Israel considers Iran’s nuclear program as the number one concern. IDF Chief of Staff Lt.-Gen. Aviv Kohavi has publicly said that the military is preparing fresh operational plans for a potential military strike against Tehran.

US President Joe Biden’s administration has said it is still seeking a joint US-Iranian return to compliance with the 2015 Iran nuclear deal. On Wednesday, Iran’s chief negotiator Ali Baqeri Kani said that Tehran had agreed to meet in Vienna to restart negotiations on 29 November.

 MINISTERS ARE certain he is running for political office. IDF Chief of Staff Lt.-Gen. Aviv Kohavi at the Rabin memorial this week. (credit: MARC ISRAEL SELLEM/THE JERUSALEM POST) MINISTERS ARE certain he is running for political office. IDF Chief of Staff Lt.-Gen. Aviv Kohavi at the Rabin memorial this week. (credit: MARC ISRAEL SELLEM/THE JERUSALEM POST)

Even so, prior to the passing of the budget, Defense Minister Benny Gantz said Tuesday that it will allow Israel to develop new capabilities, operational plans and technologies to take on “all threats we face.”

Gantz, who was speaking during the laying of the cornerstone for Elbit System’s new technological campus at Ramat Beka in the Negev Desert, said that what is being developed by Israeli defense industries will “assist the IDF in becoming more accurate, powerful and lethal.

“This power is especially necessary during these days when our enemies, under Iranian leadership, are trying to grow stronger and to undermine regional stability,” he said.

With tensions continuing to rise with Iran, Gantz noted that Israel’s defense establishment “is committed to safeguarding a strong, stable, fortified Israel and ensuring that Iran does not develop an existential threat to Israel. We will continue to act with responsibility and to safeguard our independence of action in any place and sector, and secure Israeli citizens."

Kohavi has stressed several times that the military has a window of time to increase the gap between Israel and her enemies without going to war. 

But, without a budget for the past three years, Israel’s military was unable to adequately stock up on munitions, carry out key defensive projects, or even upgrade basic infrastructure at bases around the country.

In order to move central aspects of Kohavi's Momentum multi-year plan forward, the military had to divert funds, carry out internal cuts and make changes in priorities. Changes in force design also saved the military funds and strengthened units with more assets.

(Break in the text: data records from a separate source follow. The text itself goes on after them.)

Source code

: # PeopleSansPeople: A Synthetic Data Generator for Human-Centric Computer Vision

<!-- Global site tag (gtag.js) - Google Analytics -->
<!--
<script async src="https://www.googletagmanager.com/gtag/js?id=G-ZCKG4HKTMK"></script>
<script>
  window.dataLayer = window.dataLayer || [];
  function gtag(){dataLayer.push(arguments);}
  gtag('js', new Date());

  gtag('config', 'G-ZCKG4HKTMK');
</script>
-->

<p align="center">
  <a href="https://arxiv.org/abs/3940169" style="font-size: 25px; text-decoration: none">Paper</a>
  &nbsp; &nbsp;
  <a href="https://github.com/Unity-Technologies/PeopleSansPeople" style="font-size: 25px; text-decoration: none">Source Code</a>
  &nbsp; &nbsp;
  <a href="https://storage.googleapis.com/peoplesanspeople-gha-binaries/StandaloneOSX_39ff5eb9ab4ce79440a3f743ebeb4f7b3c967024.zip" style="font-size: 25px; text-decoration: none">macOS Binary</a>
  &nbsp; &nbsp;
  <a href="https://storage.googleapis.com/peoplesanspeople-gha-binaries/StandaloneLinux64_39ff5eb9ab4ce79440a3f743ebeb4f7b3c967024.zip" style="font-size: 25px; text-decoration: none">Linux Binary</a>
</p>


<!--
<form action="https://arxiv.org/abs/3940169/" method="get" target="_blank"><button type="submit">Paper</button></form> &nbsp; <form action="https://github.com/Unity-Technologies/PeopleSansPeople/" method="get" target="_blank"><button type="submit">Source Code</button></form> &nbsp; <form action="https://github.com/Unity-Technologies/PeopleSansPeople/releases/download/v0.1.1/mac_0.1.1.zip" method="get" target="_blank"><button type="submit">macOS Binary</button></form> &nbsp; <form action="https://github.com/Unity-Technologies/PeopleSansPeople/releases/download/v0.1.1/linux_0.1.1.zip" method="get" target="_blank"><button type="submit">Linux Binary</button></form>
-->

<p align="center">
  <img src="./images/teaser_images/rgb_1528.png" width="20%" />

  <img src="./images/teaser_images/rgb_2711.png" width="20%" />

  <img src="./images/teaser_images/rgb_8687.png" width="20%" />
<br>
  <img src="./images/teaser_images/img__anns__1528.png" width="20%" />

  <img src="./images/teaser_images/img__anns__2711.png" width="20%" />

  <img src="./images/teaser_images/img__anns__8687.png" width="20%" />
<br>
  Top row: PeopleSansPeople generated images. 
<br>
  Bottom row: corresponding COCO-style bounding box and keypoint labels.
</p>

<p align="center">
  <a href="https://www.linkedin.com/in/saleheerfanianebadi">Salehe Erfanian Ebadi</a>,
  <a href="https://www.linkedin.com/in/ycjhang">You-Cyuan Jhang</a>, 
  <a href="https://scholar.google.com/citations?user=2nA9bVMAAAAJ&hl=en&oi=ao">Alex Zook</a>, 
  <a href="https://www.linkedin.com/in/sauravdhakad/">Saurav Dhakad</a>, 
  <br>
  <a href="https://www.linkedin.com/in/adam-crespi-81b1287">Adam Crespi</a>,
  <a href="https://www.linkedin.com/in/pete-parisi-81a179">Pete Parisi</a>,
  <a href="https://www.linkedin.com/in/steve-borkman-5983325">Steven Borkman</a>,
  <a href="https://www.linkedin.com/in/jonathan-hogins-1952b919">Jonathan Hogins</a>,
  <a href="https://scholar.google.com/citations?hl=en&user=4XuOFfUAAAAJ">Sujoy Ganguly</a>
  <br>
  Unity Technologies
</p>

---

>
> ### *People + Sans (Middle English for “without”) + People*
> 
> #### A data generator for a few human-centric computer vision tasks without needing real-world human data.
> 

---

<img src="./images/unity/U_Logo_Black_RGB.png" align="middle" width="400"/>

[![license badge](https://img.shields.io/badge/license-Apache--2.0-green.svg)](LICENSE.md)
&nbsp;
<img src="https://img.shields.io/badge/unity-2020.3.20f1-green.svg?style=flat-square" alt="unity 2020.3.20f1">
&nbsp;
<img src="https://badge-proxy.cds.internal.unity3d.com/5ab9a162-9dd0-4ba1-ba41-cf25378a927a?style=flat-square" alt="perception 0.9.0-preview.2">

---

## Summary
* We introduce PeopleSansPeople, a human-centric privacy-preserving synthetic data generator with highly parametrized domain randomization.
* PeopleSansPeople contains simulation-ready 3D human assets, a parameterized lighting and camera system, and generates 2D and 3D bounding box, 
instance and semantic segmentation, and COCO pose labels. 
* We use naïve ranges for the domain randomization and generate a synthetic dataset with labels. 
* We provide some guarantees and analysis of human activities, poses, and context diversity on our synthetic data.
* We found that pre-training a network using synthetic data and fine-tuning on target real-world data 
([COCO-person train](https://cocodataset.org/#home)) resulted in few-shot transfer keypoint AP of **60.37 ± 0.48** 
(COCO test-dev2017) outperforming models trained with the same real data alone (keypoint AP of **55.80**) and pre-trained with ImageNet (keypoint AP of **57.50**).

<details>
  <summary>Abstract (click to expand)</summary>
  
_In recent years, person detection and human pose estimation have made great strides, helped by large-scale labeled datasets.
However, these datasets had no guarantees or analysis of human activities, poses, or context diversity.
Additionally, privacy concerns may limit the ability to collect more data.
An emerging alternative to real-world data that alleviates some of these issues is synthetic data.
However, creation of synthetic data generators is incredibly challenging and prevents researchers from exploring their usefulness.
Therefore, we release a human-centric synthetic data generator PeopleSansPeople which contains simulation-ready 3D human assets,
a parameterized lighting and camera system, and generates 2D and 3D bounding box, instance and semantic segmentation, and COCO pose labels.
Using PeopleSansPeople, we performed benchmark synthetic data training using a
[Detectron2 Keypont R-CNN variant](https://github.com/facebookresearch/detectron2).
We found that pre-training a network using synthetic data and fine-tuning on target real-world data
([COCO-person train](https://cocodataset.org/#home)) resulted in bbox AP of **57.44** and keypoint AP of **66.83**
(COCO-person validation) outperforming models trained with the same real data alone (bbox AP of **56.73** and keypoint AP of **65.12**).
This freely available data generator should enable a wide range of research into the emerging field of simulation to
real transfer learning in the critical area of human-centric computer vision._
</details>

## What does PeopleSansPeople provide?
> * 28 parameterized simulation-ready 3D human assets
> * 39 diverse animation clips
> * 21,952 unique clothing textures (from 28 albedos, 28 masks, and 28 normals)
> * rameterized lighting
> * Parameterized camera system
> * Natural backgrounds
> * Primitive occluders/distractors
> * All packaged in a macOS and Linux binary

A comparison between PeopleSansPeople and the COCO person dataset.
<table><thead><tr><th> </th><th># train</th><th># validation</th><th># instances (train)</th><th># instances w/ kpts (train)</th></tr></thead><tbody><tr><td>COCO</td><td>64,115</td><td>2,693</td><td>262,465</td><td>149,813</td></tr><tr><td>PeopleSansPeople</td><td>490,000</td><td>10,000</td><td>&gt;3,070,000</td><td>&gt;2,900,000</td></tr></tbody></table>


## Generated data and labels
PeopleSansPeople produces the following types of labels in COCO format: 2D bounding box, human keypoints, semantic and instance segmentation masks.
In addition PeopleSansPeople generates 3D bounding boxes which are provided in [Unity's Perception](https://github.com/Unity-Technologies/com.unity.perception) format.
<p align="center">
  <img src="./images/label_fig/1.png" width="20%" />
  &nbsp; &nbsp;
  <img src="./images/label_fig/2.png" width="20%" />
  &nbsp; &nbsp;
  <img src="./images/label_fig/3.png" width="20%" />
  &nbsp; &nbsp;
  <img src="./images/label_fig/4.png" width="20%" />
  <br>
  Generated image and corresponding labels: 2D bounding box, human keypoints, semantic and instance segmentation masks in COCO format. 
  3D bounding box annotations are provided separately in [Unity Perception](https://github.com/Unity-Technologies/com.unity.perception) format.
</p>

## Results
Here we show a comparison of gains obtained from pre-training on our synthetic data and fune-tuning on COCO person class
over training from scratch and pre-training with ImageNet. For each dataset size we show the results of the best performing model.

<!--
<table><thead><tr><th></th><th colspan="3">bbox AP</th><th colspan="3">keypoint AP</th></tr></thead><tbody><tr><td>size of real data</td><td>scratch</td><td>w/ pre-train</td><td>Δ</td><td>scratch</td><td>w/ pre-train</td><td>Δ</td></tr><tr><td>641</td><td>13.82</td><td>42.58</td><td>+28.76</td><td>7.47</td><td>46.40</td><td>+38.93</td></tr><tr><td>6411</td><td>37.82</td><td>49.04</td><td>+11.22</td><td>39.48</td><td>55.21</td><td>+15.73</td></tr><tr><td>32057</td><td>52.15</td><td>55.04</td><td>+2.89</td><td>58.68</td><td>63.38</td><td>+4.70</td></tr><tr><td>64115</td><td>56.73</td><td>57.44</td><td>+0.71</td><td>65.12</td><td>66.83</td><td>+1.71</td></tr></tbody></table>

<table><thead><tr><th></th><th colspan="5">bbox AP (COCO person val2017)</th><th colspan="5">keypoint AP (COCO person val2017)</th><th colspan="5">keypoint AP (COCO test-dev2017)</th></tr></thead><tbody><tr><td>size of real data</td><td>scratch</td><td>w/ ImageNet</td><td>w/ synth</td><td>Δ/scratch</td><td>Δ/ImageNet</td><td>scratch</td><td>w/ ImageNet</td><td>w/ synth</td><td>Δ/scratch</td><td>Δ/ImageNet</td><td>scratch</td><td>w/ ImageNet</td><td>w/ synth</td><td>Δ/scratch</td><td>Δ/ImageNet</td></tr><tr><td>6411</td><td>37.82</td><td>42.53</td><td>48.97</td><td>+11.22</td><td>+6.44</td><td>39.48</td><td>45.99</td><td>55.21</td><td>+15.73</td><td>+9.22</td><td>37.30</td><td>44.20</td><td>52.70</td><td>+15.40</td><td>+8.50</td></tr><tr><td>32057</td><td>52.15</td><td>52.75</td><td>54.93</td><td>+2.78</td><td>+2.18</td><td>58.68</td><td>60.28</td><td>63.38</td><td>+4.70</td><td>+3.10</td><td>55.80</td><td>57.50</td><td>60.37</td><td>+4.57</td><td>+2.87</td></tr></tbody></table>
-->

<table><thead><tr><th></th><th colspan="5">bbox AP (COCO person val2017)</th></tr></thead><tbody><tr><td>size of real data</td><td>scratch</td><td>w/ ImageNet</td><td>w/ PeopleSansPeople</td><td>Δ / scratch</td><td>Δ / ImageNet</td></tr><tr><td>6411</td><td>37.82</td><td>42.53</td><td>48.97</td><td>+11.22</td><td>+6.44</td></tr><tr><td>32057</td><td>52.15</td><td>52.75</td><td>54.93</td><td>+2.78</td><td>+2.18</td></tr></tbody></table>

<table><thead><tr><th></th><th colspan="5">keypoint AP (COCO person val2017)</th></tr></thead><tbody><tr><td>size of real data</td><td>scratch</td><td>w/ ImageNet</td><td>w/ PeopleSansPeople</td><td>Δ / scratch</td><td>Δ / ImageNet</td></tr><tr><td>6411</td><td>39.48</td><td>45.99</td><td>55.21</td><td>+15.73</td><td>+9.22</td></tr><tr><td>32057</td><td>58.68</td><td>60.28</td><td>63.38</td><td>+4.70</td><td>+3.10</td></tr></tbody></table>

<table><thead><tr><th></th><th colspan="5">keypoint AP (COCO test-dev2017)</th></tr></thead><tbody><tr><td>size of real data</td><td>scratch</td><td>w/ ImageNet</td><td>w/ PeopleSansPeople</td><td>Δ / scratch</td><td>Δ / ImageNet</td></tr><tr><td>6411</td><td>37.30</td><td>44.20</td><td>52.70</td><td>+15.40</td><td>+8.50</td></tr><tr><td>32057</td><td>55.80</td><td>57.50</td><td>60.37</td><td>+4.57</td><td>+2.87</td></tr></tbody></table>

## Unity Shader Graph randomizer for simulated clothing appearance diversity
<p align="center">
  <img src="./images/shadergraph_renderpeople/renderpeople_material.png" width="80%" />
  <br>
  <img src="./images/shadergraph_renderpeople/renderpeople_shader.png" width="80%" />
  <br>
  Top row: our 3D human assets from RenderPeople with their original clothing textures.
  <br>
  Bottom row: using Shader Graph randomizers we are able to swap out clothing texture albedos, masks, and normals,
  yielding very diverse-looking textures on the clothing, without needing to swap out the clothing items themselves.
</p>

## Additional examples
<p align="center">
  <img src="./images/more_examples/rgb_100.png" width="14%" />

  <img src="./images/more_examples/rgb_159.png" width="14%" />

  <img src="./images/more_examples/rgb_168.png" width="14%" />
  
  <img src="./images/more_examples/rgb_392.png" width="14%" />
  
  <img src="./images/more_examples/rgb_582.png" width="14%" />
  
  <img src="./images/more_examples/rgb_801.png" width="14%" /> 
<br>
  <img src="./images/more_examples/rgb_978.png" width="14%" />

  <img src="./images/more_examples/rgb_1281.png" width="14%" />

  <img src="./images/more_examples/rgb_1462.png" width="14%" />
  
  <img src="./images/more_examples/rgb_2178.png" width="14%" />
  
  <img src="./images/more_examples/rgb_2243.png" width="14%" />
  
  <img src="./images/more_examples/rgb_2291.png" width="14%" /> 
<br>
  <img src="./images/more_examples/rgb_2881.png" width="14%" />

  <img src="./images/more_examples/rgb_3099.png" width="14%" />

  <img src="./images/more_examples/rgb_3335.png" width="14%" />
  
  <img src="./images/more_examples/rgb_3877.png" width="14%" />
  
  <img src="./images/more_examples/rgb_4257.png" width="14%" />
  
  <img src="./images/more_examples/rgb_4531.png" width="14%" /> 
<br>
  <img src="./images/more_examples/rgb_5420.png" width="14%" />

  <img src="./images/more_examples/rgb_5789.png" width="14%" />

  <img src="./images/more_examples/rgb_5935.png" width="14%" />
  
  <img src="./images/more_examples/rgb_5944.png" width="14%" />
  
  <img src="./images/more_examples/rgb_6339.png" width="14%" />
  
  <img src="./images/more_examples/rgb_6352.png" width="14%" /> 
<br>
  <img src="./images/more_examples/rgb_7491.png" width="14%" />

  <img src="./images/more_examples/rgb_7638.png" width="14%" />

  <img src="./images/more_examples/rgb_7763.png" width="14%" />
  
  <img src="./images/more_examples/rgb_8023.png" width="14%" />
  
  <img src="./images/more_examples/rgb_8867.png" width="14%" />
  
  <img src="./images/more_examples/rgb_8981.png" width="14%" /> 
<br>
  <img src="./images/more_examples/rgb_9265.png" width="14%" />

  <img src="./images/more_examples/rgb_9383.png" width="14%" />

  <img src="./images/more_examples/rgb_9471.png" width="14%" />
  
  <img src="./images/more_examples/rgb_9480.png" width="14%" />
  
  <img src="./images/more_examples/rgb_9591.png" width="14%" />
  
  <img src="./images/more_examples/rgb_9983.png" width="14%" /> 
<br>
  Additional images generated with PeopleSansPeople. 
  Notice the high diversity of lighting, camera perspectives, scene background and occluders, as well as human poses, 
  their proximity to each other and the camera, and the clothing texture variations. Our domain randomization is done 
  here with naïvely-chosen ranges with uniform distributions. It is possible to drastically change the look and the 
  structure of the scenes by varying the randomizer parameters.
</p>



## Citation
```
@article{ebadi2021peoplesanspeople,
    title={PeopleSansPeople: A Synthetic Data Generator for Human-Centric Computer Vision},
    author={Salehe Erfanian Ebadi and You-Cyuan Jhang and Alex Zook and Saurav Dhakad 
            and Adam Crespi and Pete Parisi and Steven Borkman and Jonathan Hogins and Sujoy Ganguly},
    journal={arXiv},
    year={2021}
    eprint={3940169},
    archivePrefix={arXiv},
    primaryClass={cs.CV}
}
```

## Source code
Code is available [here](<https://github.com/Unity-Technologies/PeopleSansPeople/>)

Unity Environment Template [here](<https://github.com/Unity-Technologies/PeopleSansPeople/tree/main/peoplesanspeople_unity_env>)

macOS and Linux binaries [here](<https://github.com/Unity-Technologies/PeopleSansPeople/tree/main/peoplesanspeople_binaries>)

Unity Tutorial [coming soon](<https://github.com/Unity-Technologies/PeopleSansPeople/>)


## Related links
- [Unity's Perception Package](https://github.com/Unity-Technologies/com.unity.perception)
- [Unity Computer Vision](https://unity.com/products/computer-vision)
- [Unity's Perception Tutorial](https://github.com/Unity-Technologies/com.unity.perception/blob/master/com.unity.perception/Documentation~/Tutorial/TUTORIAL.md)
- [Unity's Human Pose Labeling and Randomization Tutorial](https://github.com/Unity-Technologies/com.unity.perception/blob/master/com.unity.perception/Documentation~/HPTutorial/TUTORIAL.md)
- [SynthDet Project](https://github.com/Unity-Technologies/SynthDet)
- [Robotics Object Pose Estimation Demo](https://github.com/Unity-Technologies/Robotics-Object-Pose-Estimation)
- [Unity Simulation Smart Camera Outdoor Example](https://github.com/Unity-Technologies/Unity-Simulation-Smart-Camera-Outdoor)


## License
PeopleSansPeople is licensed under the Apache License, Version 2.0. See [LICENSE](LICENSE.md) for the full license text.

According to reports, the budget increase would go toward purchasing various types of manned aircraft, intelligence-gathering drones and unique munitions needed for a possible attack against Iran’s nuclear program, which would target numerous heavily fortified underground sites.

In October, Gantz defended the defense budget increase, saying that the lack of a budget “has to a certain extent damaged our ability to act, and our ability to have efficient communication and build up our forces in a more effective way.”

Israel, he said, “is challenged militarily on many fronts, and therefore there is great importance to approving a defense budget.”